Near-identical fungal strain found in NICU and premature infant
Two eukaryotic species were detected in both the NICU and in a premature infant: Candida parapsilosis and Purpurocillium lilacinum. To contextualize the similarity between them, the genomes assembled from both the infant and room environments were compared to all available reference genomes and each other using dRep (Olm et al., 2017a). C. parapsilosis genomes from the NICU sink of infant S2_005 and gut of infant N3_182 were more similar to reference genomes than each other (Supplemental Figure S1) whereas P. lilacinum genomes from the NICU surfaces of infant S2_003 and gut of infant S2_018 were much more similar to each other than to reference genomes (Figure 4A).
A mapping-based high-resolution genomic comparison was performed to compare the P. lilacinum strains in the room and infant (see methods for details). The two genomes have an average nucleotide identity (ANI) of over 99.999%, as well as no detectable differences in genome content (Figure 4B). The NICU sample harboring P. lilacinum was collected about 300 days prior to the birth of infant S2_018, and from a different room of the same hospital.
Sequence analysis of new genomes
De novo assembly of eukaryotic genomes from metagenomes not only allows for detailed genomic comparison and detection of novel organisms, but also the determination of ploidy, aneuploidy (abnormal number of chromosomes in a cell), heterozygosity, and population heterogeneity of organisms in vivo. Changes in ploidy and aneuploidy have been observed in many eukaryotes, especially yeasts (Hirakawa et al., 2015; Peter et al., 2018), and are thought to be a strategy for relatively quick adaptation to shifts in environmental conditions. To determine the ploidy of our genomes, we examined the read count for each allele at a given variant site. For a diploid genome, alleles are expected to have a read count of 50%; for a triploid genome, alleles are expected to have a read count of either 33% or 67%. Based upon this analysis, all of our reconstructed genomes are diploid (Figure 5A, Supplemental Figure S2). Similarly, aneuploidy can be detected by searching for regions where allele frequencies and/or read coverage differ from the rest of the genome. We did not see evidence for aneuploidy in any of our genomes (Supplemental Figures S3, S4). However, it is possible regions of aneuploidy may be unintentionally excluded during the binning process due to altered coverage values.
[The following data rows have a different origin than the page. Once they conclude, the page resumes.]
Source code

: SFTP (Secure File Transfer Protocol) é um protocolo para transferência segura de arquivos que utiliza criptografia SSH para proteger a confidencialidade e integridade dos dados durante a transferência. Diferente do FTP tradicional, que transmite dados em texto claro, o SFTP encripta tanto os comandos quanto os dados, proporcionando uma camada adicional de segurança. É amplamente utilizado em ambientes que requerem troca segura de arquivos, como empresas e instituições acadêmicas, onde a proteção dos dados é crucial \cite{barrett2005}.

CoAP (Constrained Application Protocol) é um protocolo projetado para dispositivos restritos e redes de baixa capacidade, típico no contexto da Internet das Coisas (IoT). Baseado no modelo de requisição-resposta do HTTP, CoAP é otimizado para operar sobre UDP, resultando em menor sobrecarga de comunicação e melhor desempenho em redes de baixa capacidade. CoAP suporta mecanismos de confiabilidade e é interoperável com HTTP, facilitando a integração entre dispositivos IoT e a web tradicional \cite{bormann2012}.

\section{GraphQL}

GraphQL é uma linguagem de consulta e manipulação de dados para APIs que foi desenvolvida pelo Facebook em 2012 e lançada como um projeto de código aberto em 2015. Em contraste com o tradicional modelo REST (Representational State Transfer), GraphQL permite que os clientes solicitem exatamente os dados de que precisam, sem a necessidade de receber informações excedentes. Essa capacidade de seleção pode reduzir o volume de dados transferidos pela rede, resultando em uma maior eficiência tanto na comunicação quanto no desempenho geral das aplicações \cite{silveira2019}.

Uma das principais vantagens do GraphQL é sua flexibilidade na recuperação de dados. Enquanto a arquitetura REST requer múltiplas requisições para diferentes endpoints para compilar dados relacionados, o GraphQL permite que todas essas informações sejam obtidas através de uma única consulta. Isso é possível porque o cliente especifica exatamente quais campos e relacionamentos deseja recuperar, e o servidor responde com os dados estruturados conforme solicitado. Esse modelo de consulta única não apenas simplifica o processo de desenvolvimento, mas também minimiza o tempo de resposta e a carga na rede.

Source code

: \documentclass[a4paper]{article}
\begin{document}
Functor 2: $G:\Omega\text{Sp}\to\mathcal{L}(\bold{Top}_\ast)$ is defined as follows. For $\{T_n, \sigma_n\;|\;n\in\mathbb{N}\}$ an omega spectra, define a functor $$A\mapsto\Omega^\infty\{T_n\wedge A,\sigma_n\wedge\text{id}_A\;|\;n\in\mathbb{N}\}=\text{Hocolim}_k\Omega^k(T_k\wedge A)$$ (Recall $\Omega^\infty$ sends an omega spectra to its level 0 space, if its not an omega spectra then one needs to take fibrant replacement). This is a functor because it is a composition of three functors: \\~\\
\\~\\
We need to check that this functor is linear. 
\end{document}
For diploid genomes reconstructed from metagenomes, the sequences for each chromosome are a composite of sequences from the two alleles. Further, there may be population heterogeneity in the from of additional sequence variants for each allele. Population heterogeneity can be detected based on read counts that exceed the expected ratio (i.e., as multiallelic sites). Measuring population heterogeneity in this way is confounded by sequencing error and stochastic read coverage variation. Genomic datasets for isolates are not expected to have population heterogeneity but will display sequencing error and stochastic read coverage variation. Consequently, we could separate sequencing noise from true population heterogeneity by comparing the patterns we observed in our population genomic data to heterogeneity found in isolate genomic datasets. In our genomes (C. parapsilosis N3_182_000G1 and P. lilacinum S2_003_000R1), the peak of allele frequencies appears to be much wider than that of the sequenced Candida parapsilosis isolate (Figure 5A), suggesting substantial population heterogeneity. Simulated read datasets demonstrate that low coverage can amplify the effect of stochastic read coverage (Supplemental Figure S5), so genomes below 50x coverage were excluded from this analysis. When examining the presence of multiallelic sites, all of our genomes have more multiallelic sites than isolate sequenced genomes (Figure 5B), suggesting that all of our genomes have appreciable population heterogeneity.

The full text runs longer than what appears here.